Look through the material beneath and copy each line with the word "csdn".

> _Data supplied_
┄┄┄┄┄┄

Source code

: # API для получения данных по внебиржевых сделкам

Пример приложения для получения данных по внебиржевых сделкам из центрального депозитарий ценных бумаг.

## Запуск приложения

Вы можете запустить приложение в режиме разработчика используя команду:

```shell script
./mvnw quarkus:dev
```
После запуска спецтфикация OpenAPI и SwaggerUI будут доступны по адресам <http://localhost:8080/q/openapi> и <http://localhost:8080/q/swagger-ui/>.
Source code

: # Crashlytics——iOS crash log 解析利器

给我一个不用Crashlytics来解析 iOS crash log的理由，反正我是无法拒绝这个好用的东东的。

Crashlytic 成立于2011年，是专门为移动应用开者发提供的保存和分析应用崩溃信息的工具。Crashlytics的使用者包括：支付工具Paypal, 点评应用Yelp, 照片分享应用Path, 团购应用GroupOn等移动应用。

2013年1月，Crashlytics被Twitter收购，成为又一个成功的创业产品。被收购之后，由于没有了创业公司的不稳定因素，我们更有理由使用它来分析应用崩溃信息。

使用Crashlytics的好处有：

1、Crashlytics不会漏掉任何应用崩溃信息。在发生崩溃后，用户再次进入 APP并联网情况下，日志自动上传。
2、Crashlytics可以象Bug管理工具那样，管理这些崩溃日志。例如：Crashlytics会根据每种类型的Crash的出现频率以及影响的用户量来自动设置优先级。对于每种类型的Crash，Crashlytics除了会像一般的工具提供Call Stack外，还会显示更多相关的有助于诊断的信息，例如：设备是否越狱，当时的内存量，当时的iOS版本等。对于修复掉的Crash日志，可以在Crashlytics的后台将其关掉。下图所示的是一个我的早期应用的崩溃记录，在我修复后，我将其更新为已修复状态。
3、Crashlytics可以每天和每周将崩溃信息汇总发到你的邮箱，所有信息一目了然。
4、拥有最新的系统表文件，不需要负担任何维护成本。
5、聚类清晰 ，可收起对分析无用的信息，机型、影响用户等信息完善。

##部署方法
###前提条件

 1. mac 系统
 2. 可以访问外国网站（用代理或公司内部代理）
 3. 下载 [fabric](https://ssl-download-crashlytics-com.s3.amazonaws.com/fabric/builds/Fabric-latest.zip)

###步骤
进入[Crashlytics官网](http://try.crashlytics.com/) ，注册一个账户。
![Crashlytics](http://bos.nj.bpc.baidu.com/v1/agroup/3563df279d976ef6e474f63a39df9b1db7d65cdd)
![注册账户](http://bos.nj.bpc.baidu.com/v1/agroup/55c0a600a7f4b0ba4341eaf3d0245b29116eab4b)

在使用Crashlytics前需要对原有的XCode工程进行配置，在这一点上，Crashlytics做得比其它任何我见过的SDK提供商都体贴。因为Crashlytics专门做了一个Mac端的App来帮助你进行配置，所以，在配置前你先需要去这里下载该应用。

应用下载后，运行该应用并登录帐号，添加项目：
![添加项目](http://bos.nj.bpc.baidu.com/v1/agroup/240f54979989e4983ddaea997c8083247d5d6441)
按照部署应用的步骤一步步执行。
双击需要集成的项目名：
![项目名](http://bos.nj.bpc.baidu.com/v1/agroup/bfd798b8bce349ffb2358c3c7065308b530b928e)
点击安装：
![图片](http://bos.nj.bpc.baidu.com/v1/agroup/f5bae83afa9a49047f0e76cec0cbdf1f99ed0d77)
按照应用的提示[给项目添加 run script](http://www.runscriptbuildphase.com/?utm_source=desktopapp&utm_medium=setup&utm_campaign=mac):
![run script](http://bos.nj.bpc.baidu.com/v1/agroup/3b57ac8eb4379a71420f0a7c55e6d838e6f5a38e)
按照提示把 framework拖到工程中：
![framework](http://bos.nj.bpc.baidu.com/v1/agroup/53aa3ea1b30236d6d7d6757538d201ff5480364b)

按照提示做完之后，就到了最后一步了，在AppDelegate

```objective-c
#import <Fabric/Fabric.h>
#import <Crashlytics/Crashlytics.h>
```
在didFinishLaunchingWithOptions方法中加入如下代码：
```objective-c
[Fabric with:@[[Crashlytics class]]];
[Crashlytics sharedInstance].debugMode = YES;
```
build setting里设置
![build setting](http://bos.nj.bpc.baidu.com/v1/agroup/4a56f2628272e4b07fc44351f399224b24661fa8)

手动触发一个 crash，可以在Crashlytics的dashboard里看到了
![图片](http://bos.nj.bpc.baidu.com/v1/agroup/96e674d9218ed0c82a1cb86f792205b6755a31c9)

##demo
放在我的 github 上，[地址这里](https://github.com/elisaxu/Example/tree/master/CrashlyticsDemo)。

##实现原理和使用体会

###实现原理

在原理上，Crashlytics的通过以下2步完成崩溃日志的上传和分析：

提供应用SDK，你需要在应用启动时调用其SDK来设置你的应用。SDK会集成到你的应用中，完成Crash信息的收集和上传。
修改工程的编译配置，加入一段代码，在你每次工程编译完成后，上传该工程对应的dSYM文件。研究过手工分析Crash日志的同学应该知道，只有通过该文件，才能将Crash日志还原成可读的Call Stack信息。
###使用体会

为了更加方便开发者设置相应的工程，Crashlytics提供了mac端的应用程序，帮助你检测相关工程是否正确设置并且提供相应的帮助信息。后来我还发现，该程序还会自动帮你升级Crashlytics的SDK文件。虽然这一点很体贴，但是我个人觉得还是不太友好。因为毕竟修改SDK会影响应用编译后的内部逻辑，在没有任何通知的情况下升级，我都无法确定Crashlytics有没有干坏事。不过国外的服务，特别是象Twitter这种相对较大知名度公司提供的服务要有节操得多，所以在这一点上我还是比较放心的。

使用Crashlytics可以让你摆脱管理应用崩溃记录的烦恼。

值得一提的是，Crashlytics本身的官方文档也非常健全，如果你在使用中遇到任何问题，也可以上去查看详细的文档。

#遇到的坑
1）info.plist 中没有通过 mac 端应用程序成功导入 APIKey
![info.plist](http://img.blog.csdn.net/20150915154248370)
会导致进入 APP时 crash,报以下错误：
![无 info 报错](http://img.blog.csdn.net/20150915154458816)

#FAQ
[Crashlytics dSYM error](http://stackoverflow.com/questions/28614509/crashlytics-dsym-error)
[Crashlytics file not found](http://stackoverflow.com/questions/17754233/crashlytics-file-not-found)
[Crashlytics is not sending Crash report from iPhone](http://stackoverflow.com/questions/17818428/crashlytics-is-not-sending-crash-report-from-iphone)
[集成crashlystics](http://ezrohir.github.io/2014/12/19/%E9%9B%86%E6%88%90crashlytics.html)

┄┄┄┄┄┄

> _Task result_
![info.plist](http://img.blog.csdn.net/20150915154248370)
![无 info 报错](http://img.blog.csdn.net/20150915154458816)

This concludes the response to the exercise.